● TASK TO CARRY OUT
As the answer, set down the lines below from the one containing "## Project Setup" through the one containing "Open .env file", exactly and inclusively, and no others.

● PROVIDED ENTRIES
--*--
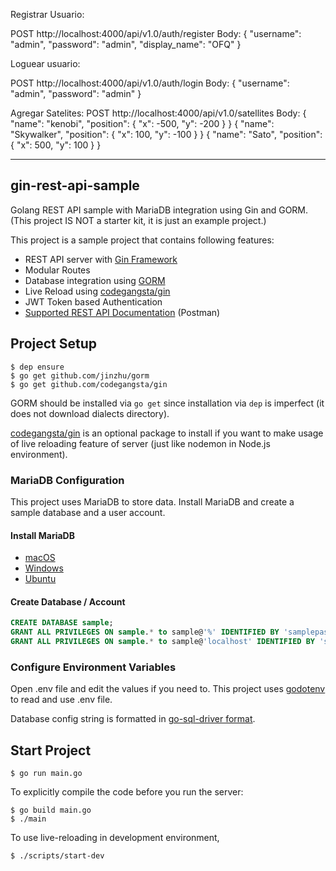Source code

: Registrar Usuario:

POST http://localhost:4000/api/v1.0/auth/register
Body:
{
    "username": "admin",
	"password": "admin",
	"display_name": "OFQ"
}

Loguear usuario:

POST http://localhost:4000/api/v1.0/auth/login
Body:
{
    "username": "admin",
    "password": "admin"
}

Agregar Satelites:
POST http://localhost:4000/api/v1.0/satellites
Body:
{
    "name": "kenobi",
    "position": {
        "x": -500,
        "y": -200
    }
}
{
    "name": "Skywalker",
    "position": {
        "x": 100,
        "y": -100
    }
}
{
    "name": "Sato",
    "position": {
        "x": 500,
        "y": 100
    }
}









-----------------------------------------------------------------------------------------------------------------------------------------





## gin-rest-api-sample
Golang REST API sample with MariaDB integration using Gin and GORM. (This project IS NOT a starter kit, it is just an example project.)

This project is a sample project that contains following features:

- REST API server with [Gin Framework](https://github.com/gin-gonic/gin)
- Modular Routes
- Database integration using [GORM](http://gorm.io/)
- Live Reload using [codegangsta/gin](https://github.com/codegangsta/gin)
- JWT Token based Authentication
- [Supported REST API Documentation](https://documenter.getpostman.com/view/723994/RWTeVNA4) (Postman)


## Project Setup

```
$ dep ensure
$ go get github.com/jinzhu/gorm
$ go get github.com/codegangsta/gin
```

GORM should be installed via `go get` since installation via `dep` is imperfect (it does not download dialects directory).

[codegangsta/gin](https://github.com/codegangsta/gin) is an optional package to install if you want to make usage of live reloading feature of server (just like nodemon in Node.js environment). 

### MariaDB Configuration

This project uses MariaDB to store data. Install MariaDB and create a sample database and a user account.

#### Install MariaDB

- [macOS](https://mariadb.com/kb/en/library/installing-mariadb-on-macos-using-homebrew/)
- [Windows](https://mariadb.com/kb/en/library/installing-mariadb-msi-packages-on-windows/)
- [Ubuntu](https://www.itzgeek.com/how-tos/linux/ubuntu-how-tos/install-mariadb-on-ubuntu-16-04.html)


#### Create Database / Account
```sql
CREATE DATABASE sample;
GRANT ALL PRIVILEGES ON sample.* to sample@'%' IDENTIFIED BY 'samplepass';
GRANT ALL PRIVILEGES ON sample.* to sample@'localhost' IDENTIFIED BY 'samplepass';
```

### Configure Environment Variables

Open .env file and edit the values if you need to. This project uses [godotenv](https://github.com/joho/godotenv) to read and use .env file. 

Database config string is formatted in [go-sql-driver format](https://github.com/go-sql-driver/mysql#parameters).

## Start Project

```
$ go run main.go
```

To explicitly compile the code before you run the server:

```
$ go build main.go
$ ./main
```

To use live-reloading in development environment, 

```
$ ./scripts/start-dev
```
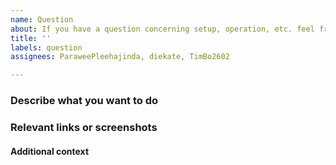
 ```yaml
---
name: Question
about: If you have a question concerning setup, operation, etc. feel free to ask
title: ''
labels: question
assignees: ParaweePleehajinda, diekate, TimBo2602

---
```


### Describe what you want to do

<!-- A clear description of what you want to know. Keep in mind that it should be useful to the wider user base. -->

### Relevant links or screenshots

<!-- For example, please tell us how to find it-->

#### Additional context

<!-- Add any other context or helpful information here.  -->
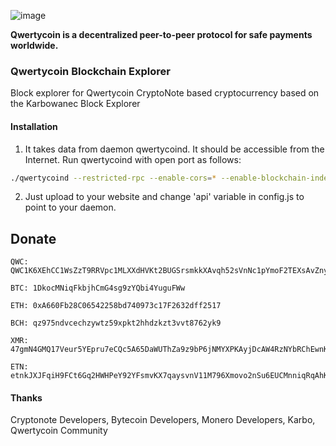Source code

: ![image](https://cdn.qwertycoin.org/images/press/other/qwc-github-3.png)

**Qwertycoin is a decentralized peer-to-peer protocol for safe payments worldwide.**

### Qwertycoin Blockchain Explorer

Block explorer for Qwertycoin CryptoNote based cryptocurrency based on the Karbowanec Block Explorer

#### Installation

1) It takes data from daemon qwertycoind. It should be accessible from the Internet. Run qwertycoind with open port as follows:
```bash
./qwertycoind --restricted-rpc --enable-cors=* --enable-blockchain-indexes --rpc-bind-ip=0.0.0.0 --rpc-bind-port=8197
```
2) Just upload to your website and change 'api' variable in config.js to point to your daemon.

## Donate

```
QWC: QWC1K6XEhCC1WsZzT9RRVpc1MLXXdHVKt2BUGSrsmkkXAvqh52sVnNc1pYmoF2TEXsAvZnyPaZu8MW3S8EWHNfAh7X2xa63P7Y
```
```
BTC: 1DkocMNiqFkbjhCmG4sg9zYQbi4YuguFWw
```
```
ETH: 0xA660Fb28C06542258bd740973c17F2632dff2517
```
```
BCH: qz975ndvcechzywtz59xpkt2hhdzkzt3vvt8762yk9
```
```
XMR: 47gmN4GMQ17Veur5YEpru7eCQc5A65DaWUThZa9z9bP6jNMYXPKAyjDcAW4RzNYbRChEwnKu1H3qt9FPW9CnpwZgNscKawX
```
```
ETN: etnkJXJFqiH9FCt6Gq2HWHPeY92YFsmvKX7qaysvnV11M796Xmovo2nSu6EUCMnniqRqAhKX9AQp31GbG3M2DiVM3qRDSQ5Vwq
```

#### Thanks

Cryptonote Developers, Bytecoin Developers, Monero Developers, Karbo, Qwertycoin Community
--*--
● ANSWER BELOW
## Project Setup

```
$ dep ensure
$ go get github.com/jinzhu/gorm
$ go get github.com/codegangsta/gin
```

GORM should be installed via `go get` since installation via `dep` is imperfect (it does not download dialects directory).

[codegangsta/gin](https://github.com/codegangsta/gin) is an optional package to install if you want to make usage of live reloading feature of server (just like nodemon in Node.js environment). 

### MariaDB Configuration

This project uses MariaDB to store data. Install MariaDB and create a sample database and a user account.

#### Install MariaDB

- [macOS](https://mariadb.com/kb/en/library/installing-mariadb-on-macos-using-homebrew/)
- [Windows](https://mariadb.com/kb/en/library/installing-mariadb-msi-packages-on-windows/)
- [Ubuntu](https://www.itzgeek.com/how-tos/linux/ubuntu-how-tos/install-mariadb-on-ubuntu-16-04.html)


#### Create Database / Account
```sql
CREATE DATABASE sample;
GRANT ALL PRIVILEGES ON sample.* to sample@'%' IDENTIFIED BY 'samplepass';
GRANT ALL PRIVILEGES ON sample.* to sample@'localhost' IDENTIFIED BY 'samplepass';
```

### Configure Environment Variables

Open .env file and edit the values if you need to. This project uses [godotenv](https://github.com/joho/godotenv) to read and use .env file. 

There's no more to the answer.